— RECORDS FOR THE TASK —

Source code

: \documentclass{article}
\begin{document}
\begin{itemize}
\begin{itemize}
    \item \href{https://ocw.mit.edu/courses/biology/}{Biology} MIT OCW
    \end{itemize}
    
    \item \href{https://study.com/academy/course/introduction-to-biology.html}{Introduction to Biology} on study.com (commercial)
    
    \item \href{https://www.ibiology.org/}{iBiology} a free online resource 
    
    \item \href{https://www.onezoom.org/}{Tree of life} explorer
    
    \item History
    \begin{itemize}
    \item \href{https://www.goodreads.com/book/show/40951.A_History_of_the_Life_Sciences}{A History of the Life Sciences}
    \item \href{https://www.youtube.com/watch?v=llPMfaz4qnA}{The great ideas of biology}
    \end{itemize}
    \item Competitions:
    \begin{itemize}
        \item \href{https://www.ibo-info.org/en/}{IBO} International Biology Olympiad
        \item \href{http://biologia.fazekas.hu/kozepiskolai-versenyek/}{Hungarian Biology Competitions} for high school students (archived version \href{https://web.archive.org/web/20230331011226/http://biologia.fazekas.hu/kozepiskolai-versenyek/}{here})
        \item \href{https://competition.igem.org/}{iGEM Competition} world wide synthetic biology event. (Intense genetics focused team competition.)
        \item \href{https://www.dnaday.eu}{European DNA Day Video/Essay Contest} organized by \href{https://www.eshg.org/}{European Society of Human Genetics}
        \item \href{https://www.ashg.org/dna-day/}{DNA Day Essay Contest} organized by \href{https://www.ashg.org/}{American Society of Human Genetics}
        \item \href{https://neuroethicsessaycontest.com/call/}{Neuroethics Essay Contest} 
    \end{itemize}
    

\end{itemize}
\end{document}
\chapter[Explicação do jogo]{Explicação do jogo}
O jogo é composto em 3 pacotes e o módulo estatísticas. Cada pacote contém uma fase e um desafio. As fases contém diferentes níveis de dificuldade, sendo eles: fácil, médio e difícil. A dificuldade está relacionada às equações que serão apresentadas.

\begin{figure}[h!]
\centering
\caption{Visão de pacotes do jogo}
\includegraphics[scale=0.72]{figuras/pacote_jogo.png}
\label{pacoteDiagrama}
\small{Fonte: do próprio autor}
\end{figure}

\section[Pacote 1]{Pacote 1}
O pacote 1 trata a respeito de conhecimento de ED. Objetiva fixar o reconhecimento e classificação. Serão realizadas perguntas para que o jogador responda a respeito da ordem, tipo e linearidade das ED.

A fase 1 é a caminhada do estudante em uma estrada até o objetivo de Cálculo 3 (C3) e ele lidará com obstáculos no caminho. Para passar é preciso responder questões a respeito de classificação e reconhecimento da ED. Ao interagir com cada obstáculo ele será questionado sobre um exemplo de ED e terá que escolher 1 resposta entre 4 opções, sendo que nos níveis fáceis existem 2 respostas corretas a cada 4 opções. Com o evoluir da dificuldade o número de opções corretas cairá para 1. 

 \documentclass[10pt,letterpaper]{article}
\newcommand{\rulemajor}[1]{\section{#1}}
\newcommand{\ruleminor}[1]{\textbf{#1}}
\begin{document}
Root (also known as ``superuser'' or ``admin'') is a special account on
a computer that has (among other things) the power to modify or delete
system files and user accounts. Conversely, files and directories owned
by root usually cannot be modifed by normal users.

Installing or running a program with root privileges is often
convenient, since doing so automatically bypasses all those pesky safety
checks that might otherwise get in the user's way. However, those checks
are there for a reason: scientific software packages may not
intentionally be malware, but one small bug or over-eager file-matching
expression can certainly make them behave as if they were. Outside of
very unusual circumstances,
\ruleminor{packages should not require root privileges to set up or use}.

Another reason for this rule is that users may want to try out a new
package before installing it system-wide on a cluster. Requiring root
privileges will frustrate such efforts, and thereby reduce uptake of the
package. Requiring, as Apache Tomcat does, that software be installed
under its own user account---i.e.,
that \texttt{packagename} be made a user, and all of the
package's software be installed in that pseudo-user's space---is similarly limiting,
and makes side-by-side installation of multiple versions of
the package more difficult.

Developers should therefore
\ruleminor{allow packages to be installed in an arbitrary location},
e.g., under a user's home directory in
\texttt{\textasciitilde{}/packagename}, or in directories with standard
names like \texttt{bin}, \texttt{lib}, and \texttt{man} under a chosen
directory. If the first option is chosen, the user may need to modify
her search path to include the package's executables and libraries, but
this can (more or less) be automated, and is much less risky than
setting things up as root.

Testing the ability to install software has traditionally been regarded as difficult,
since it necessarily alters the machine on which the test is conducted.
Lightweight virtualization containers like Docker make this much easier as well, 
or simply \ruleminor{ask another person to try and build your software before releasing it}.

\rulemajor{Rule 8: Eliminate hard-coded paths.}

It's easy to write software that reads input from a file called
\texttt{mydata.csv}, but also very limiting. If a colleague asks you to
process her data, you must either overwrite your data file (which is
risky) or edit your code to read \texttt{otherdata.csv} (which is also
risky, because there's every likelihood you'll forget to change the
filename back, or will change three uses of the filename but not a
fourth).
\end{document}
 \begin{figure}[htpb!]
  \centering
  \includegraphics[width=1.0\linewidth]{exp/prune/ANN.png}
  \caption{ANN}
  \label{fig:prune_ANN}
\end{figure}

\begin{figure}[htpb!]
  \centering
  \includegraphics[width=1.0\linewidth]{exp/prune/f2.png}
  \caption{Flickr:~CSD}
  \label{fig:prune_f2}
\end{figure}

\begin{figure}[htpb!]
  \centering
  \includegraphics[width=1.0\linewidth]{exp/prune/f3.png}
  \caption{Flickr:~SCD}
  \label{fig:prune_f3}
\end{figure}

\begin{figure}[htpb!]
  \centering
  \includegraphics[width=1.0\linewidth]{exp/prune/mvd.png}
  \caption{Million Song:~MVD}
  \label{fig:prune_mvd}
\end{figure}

— ACTION ITEM —
The expected answer is every line above in which the word "níveis" appears.

— ANSWER TO THIS TASK —
O jogo é composto em 3 pacotes e o módulo estatísticas. Cada pacote contém uma fase e um desafio. As fases contém diferentes níveis de dificuldade, sendo eles: fácil, médio e difícil. A dificuldade está relacionada às equações que serão apresentadas.
A fase 1 é a caminhada do estudante em uma estrada até o objetivo de Cálculo 3 (C3) e ele lidará com obstáculos no caminho. Para passar é preciso responder questões a respeito de classificação e reconhecimento da ED. Ao interagir com cada obstáculo ele será questionado sobre um exemplo de ED e terá que escolher 1 resposta entre 4 opções, sendo que nos níveis fáceis existem 2 respostas corretas a cada 4 opções. Com o evoluir da dificuldade o número de opções corretas cairá para 1. 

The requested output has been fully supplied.